--- Exercise inputs Enclosed Below ---

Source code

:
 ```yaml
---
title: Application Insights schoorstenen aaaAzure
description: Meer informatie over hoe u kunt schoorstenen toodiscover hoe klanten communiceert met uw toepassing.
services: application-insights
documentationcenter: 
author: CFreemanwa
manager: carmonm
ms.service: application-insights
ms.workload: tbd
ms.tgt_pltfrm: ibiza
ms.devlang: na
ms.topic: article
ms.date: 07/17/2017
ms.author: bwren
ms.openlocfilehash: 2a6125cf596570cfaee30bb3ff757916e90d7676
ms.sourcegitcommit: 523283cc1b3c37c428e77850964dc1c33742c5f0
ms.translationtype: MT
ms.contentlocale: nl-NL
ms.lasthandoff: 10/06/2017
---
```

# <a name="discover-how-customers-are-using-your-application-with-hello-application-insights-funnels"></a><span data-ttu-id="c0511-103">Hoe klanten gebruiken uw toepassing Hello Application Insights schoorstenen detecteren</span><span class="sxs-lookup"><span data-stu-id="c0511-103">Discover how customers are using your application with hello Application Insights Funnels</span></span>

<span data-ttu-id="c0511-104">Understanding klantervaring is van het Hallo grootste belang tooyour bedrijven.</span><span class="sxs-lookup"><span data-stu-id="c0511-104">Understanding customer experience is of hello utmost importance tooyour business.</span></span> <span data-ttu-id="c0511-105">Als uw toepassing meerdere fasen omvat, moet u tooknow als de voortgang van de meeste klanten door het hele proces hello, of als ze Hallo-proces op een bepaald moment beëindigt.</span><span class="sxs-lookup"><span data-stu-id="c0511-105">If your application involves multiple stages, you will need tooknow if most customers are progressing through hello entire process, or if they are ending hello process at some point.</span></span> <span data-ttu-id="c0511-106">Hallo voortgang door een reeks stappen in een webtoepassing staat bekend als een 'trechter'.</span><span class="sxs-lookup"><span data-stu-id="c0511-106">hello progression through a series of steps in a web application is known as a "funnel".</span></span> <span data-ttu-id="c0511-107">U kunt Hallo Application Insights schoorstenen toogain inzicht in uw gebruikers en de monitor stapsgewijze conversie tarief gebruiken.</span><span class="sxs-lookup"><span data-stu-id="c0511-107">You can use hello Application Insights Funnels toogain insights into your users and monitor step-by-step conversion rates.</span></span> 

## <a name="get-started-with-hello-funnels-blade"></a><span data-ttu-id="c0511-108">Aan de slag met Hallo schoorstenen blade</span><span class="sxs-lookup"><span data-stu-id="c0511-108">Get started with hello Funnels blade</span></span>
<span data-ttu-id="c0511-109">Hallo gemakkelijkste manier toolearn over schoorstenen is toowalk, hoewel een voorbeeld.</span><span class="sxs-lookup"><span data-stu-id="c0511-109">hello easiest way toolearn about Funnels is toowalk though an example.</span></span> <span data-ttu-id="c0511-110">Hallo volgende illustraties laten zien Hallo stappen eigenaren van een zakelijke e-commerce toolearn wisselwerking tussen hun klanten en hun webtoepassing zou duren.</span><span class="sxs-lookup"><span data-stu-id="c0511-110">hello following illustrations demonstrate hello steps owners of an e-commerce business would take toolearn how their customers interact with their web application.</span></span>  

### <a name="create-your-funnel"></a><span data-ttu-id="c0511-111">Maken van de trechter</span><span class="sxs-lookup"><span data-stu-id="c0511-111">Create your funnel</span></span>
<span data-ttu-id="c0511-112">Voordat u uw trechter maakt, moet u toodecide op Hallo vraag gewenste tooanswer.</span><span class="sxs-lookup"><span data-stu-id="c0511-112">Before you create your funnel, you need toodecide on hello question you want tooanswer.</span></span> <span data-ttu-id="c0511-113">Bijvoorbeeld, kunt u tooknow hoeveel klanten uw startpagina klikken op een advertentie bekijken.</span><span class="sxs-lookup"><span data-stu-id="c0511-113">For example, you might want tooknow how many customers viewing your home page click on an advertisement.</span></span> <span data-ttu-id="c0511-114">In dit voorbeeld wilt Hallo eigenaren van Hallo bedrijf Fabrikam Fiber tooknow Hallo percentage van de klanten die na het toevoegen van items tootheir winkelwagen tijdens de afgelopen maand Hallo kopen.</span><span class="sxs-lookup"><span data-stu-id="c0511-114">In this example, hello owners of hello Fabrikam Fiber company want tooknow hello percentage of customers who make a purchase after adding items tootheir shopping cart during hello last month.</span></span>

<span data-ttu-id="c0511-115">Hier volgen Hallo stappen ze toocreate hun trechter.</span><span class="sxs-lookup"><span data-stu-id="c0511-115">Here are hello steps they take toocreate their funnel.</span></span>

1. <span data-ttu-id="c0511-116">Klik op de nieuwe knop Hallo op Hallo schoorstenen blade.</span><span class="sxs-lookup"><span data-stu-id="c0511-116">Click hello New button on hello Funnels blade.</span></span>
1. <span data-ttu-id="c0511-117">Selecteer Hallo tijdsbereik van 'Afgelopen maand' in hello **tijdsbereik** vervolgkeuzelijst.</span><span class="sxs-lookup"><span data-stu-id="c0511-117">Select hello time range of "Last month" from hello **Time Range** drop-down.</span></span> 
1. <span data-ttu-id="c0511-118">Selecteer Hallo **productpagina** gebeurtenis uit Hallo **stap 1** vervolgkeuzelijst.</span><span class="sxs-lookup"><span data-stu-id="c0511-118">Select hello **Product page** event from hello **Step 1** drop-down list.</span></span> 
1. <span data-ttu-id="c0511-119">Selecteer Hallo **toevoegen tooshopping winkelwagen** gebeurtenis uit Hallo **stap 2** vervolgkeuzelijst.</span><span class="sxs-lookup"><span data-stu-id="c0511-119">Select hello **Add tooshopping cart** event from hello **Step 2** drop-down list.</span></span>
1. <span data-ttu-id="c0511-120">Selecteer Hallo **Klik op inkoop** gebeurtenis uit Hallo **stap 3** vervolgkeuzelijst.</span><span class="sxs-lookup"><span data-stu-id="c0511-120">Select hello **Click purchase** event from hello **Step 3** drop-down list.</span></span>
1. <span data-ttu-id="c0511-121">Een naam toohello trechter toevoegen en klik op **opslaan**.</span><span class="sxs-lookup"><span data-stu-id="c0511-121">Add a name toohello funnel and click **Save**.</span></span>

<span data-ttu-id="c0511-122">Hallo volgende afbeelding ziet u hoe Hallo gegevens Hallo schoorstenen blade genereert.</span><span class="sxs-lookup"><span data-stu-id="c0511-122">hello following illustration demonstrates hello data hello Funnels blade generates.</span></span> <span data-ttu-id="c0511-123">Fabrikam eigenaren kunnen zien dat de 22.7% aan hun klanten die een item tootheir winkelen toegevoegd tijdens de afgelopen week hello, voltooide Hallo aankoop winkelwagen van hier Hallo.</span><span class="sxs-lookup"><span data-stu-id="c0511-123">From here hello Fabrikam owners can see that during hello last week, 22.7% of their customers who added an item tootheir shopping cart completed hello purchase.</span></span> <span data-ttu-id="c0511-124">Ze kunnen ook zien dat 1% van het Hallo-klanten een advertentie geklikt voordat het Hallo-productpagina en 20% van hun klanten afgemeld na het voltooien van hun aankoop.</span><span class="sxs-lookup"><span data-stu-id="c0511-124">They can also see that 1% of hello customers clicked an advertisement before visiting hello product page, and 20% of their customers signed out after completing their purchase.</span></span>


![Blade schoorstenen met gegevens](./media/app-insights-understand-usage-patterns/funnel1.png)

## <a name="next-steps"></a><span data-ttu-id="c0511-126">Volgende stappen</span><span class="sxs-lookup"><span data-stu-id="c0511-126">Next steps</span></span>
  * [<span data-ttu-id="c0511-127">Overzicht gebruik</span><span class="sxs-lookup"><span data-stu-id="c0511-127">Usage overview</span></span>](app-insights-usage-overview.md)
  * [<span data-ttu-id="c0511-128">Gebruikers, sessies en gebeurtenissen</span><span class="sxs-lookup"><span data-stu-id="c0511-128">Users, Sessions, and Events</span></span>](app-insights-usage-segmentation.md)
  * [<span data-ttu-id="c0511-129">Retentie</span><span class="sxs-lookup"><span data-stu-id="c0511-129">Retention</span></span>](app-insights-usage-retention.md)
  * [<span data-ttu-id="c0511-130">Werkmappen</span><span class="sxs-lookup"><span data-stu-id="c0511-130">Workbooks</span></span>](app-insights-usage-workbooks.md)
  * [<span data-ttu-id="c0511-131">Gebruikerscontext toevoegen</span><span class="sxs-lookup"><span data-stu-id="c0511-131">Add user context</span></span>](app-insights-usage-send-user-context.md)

--- End of Enclosed Exercise inputs ---

Problem to work on → Could you return exactly the stretch of the data above that starts at the line with "hello Funnels blade.</span></span>" and ends at the line with "and click **Save**.</span></span>", both lines included?

Answer to this problem →
1. <span data-ttu-id="c0511-116">Klik op de nieuwe knop Hallo op Hallo schoorstenen blade.</span><span class="sxs-lookup"><span data-stu-id="c0511-116">Click hello New button on hello Funnels blade.</span></span>
1. <span data-ttu-id="c0511-117">Selecteer Hallo tijdsbereik van 'Afgelopen maand' in hello **tijdsbereik** vervolgkeuzelijst.</span><span class="sxs-lookup"><span data-stu-id="c0511-117">Select hello time range of "Last month" from hello **Time Range** drop-down.</span></span> 
1. <span data-ttu-id="c0511-118">Selecteer Hallo **productpagina** gebeurtenis uit Hallo **stap 1** vervolgkeuzelijst.</span><span class="sxs-lookup"><span data-stu-id="c0511-118">Select hello **Product page** event from hello **Step 1** drop-down list.</span></span> 
1. <span data-ttu-id="c0511-119">Selecteer Hallo **toevoegen tooshopping winkelwagen** gebeurtenis uit Hallo **stap 2** vervolgkeuzelijst.</span><span class="sxs-lookup"><span data-stu-id="c0511-119">Select hello **Add tooshopping cart** event from hello **Step 2** drop-down list.</span></span>
1. <span data-ttu-id="c0511-120">Selecteer Hallo **Klik op inkoop** gebeurtenis uit Hallo **stap 3** vervolgkeuzelijst.</span><span class="sxs-lookup"><span data-stu-id="c0511-120">Select hello **Click purchase** event from hello **Step 3** drop-down list.</span></span>
1. <span data-ttu-id="c0511-121">Een naam toohello trechter toevoegen en klik op **opslaan**.</span><span class="sxs-lookup"><span data-stu-id="c0511-121">Add a name toohello funnel and click **Save**.</span></span>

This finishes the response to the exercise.